- **Exercise goal**: Copy every line below that has the word "name" in it.

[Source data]
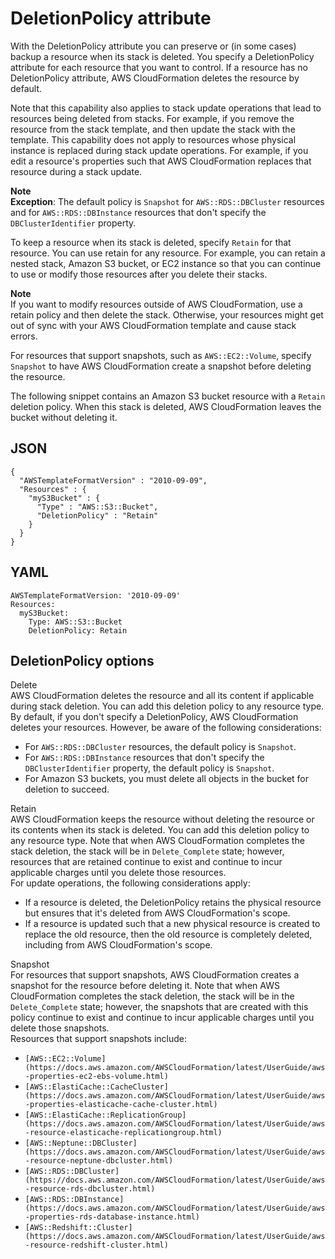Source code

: # DeletionPolicy attribute<a name="aws-attribute-deletionpolicy"></a>

With the DeletionPolicy attribute you can preserve or \(in some cases\) backup a resource when its stack is deleted\. You specify a DeletionPolicy attribute for each resource that you want to control\. If a resource has no DeletionPolicy attribute, AWS CloudFormation deletes the resource by default\.

Note that this capability also applies to stack update operations that lead to resources being deleted from stacks\. For example, if you remove the resource from the stack template, and then update the stack with the template\. This capability does not apply to resources whose physical instance is replaced during stack update operations\. For example, if you edit a resource's properties such that AWS CloudFormation replaces that resource during a stack update\.

**Note**  
**Exception**: The default policy is `Snapshot` for `AWS::RDS::DBCluster` resources and for `AWS::RDS::DBInstance` resources that don't specify the `DBClusterIdentifier` property\.

To keep a resource when its stack is deleted, specify `Retain` for that resource\. You can use retain for any resource\. For example, you can retain a nested stack, Amazon S3 bucket, or EC2 instance so that you can continue to use or modify those resources after you delete their stacks\.

**Note**  
If you want to modify resources outside of AWS CloudFormation, use a retain policy and then delete the stack\. Otherwise, your resources might get out of sync with your AWS CloudFormation template and cause stack errors\.

For resources that support snapshots, such as `AWS::EC2::Volume`, specify `Snapshot` to have AWS CloudFormation create a snapshot before deleting the resource\.

The following snippet contains an Amazon S3 bucket resource with a `Retain` deletion policy\. When this stack is deleted, AWS CloudFormation leaves the bucket without deleting it\.

## JSON<a name="aws-attribute-deletionpolicy-example.json"></a>

```
{
  "AWSTemplateFormatVersion" : "2010-09-09",
  "Resources" : {
    "myS3Bucket" : {
      "Type" : "AWS::S3::Bucket",
      "DeletionPolicy" : "Retain"
    }
  }
}
```

## YAML<a name="aws-attribute-deletionpolicy-example.yaml"></a>

```
AWSTemplateFormatVersion: '2010-09-09'
Resources:
  myS3Bucket:
    Type: AWS::S3::Bucket
    DeletionPolicy: Retain
```

## DeletionPolicy options<a name="aws-attribute-deletionpolicy-options"></a>

Delete  
AWS CloudFormation deletes the resource and all its content if applicable during stack deletion\. You can add this deletion policy to any resource type\. By default, if you don't specify a DeletionPolicy, AWS CloudFormation deletes your resources\. However, be aware of the following considerations:  
+ For `AWS::RDS::DBCluster` resources, the default policy is `Snapshot`\.
+ For `AWS::RDS::DBInstance` resources that don't specify the `DBClusterIdentifier` property, the default policy is `Snapshot`\.
+ For Amazon S3 buckets, you must delete all objects in the bucket for deletion to succeed\.

Retain  
AWS CloudFormation keeps the resource without deleting the resource or its contents when its stack is deleted\. You can add this deletion policy to any resource type\. Note that when AWS CloudFormation completes the stack deletion, the stack will be in `Delete_Complete` state; however, resources that are retained continue to exist and continue to incur applicable charges until you delete those resources\.  
For update operations, the following considerations apply:  
+ If a resource is deleted, the DeletionPolicy retains the physical resource but ensures that it's deleted from AWS CloudFormation's scope\.
+ If a resource is updated such that a new physical resource is created to replace the old resource, then the old resource is completely deleted, including from AWS CloudFormation's scope\.

Snapshot  
For resources that support snapshots, AWS CloudFormation creates a snapshot for the resource before deleting it\. Note that when AWS CloudFormation completes the stack deletion, the stack will be in the `Delete_Complete` state; however, the snapshots that are created with this policy continue to exist and continue to incur applicable charges until you delete those snapshots\.  
Resources that support snapshots include:  
+ `[AWS::EC2::Volume](https://docs.aws.amazon.com/AWSCloudFormation/latest/UserGuide/aws-properties-ec2-ebs-volume.html)`
+ `[AWS::ElastiCache::CacheCluster](https://docs.aws.amazon.com/AWSCloudFormation/latest/UserGuide/aws-properties-elasticache-cache-cluster.html)`
+ `[AWS::ElastiCache::ReplicationGroup](https://docs.aws.amazon.com/AWSCloudFormation/latest/UserGuide/aws-resource-elasticache-replicationgroup.html)`
+ `[AWS::Neptune::DBCluster](https://docs.aws.amazon.com/AWSCloudFormation/latest/UserGuide/aws-resource-neptune-dbcluster.html)`
+ `[AWS::RDS::DBCluster](https://docs.aws.amazon.com/AWSCloudFormation/latest/UserGuide/aws-resource-rds-dbcluster.html)`
+ `[AWS::RDS::DBInstance](https://docs.aws.amazon.com/AWSCloudFormation/latest/UserGuide/aws-properties-rds-database-instance.html)`
+ `[AWS::Redshift::Cluster](https://docs.aws.amazon.com/AWSCloudFormation/latest/UserGuide/aws-resource-redshift-cluster.html)`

- **Response box**:
: # DeletionPolicy attribute<a name="aws-attribute-deletionpolicy"></a>
## JSON<a name="aws-attribute-deletionpolicy-example.json"></a>
## YAML<a name="aws-attribute-deletionpolicy-example.yaml"></a>
## DeletionPolicy options<a name="aws-attribute-deletionpolicy-options"></a>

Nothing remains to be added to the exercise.